--- Work instruction ---
Return copies of the lines below that mention "length".

--- Excerpted records ---
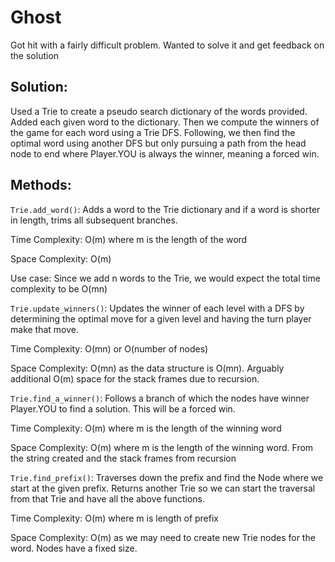 # Ghost

Got hit with a fairly difficult problem. Wanted to solve it and get feedback on the solution


## Solution:
Used a Trie to create a pseudo search dictionary of the words provided. Added each given word to the dictionary. Then we compute the winners of the game for each word using a Trie DFS. Following, we then find the optimal word using another DFS but only pursuing a path from the head node to end where Player.YOU is always the winner, meaning a forced win. 

## Methods:
`Trie.add_word()`: Adds a word to the Trie dictionary and if a word is shorter in length, trims all subsequent branches.

Time Complexity: O(m) where m is the length of the word

Space Complexity: O(m) 

Use case: Since we add n words to the Trie, we would expect the total time complexity to be O(mn)

`Trie.update_winners()`: Updates the winner of each level with a DFS by determining the optimal move for a given level and having the turn player make that move. 

Time Complexity: O(mn) or O(number of nodes)

Space Complexity: O(mn) as the data structure is O(mn). Arguably additional O(m) space for the stack frames due to recursion.

`Trie.find_a_winner()`: Follows a branch of which the nodes have winner Player.YOU to find a solution. This will be a forced win. 

Time Complexity: O(m) where m is the length of the winning word

Space Complexity: O(m) where m is the length of the winning word. From the string created and the stack frames from recursion

`Trie.find_prefix()`: Traverses down the prefix and find the Node where we start at the given prefix. Returns another Trie so we can start the traversal from that Trie and have all the above functions.

Time Complexity: O(m) where m is length of prefix

Space Complexity: O(m) as we may need to create new Trie nodes for the word. Nodes have a fixed size.
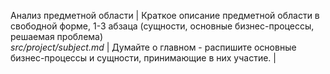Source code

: Анализ предметной области | Краткое описание предметной области в    свободной форме, 1-3 абзаца (сущности, основные бизнес-процессы, решаемая проблема) <br> *src/project/subject.md* | Думайте о главном - распишите основные бизнес-процессы и сущности, принимающие в них участие. |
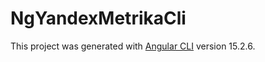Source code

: # NgYandexMetrikaCli

This project was generated with [Angular CLI](https://github.com/angular/angular-cli) version 15.2.6.
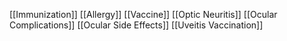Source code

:[[Immunization]]
[[Allergy]]
[[Vaccine]]
[[Optic Neuritis]]
[[Ocular Complications]]
[[Ocular Side Effects]]
[[Uveitis Vaccination]]
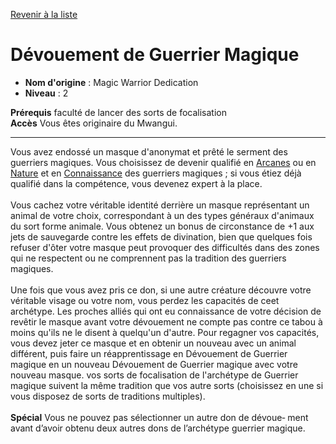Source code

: [Revenir à la liste](..)

# Dévouement de Guerrier Magique

 * **Nom d'origine** : Magic Warrior Dedication
 * **Niveau** : 2


<p><span id="ctl00_MainContent_DetailedOutput"><strong>Prérequis</strong> faculté de lancer des sorts de focalisation<br><strong>Accès</strong> Vous êtes originaire du Mwangui.<br></span></p>
<hr>
<p>Vous avez endossé un masque d'anonymat et prêté le serment des guerriers magiques. Vous choisissez de devenir qualifié en <a href="https://2e.aonprd.com/Skills.aspx?ID=2">Arcanes</a> ou en <a href="https://2e.aonprd.com/Skills.aspx?ID=10">Nature</a> et en <a href="https://2e.aonprd.com/Skills.aspx?ID=8">Connaissance</a> des guerriers magiques ; si vous étiez déjà qualifié dans la compétence, vous devenez expert à la place.<br><br>Vous cachez votre véritable identité derrière un masque représentant un animal de votre choix, correspondant à un des types généraux d'animaux du sort forme animale. Vous obtenez un bonus de circonstance de +1 aux jets de sauvegarde contre les effets de divination, bien que quelques fois refuser d'ôter votre masque peut provoquer des difficultés dans des zones qui ne respectent ou ne comprennent pas la tradition des guerriers magiques.<br><br>Une fois que vous avez pris ce don, si une autre créature découvre votre véritable visage ou votre nom, vous perdez les capacités de ceet archétype. Les proches alliés qui ont eu connaissance de votre décision de revêtir le masque avant votre dévouement ne compte pas contre ce tabou à moins qu'ils ne le disent à quelqu'un d'autre. Pour regagner vos capacités, vous devez jeter ce masque et en obtenir un nouveau avec un animal différent, puis faire un réapprentissage en Dévouement de Guerrier magique en un nouveau Dévouement de Guerrier magique avec votre nouveau masque. vos sorts de focalisation de l'archétype de Guerrier magique suivent la même tradition que vos autre sorts (choisissez en une si vous disposez de sorts de traditions multiples).<br><br><strong>Spécial</strong> Vous ne pouvez pas sélectionner un autre don de dévoue‑ ment avant d’avoir obtenu deux autres dons de l’archétype guerrier magique.&nbsp;</p>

--- Response to this task ---
`Trie.add_word()`: Adds a word to the Trie dictionary and if a word is shorter in length, trims all subsequent branches.
Time Complexity: O(m) where m is the length of the word
Time Complexity: O(m) where m is the length of the winning word
Space Complexity: O(m) where m is the length of the winning word. From the string created and the stack frames from recursion
Time Complexity: O(m) where m is length of prefix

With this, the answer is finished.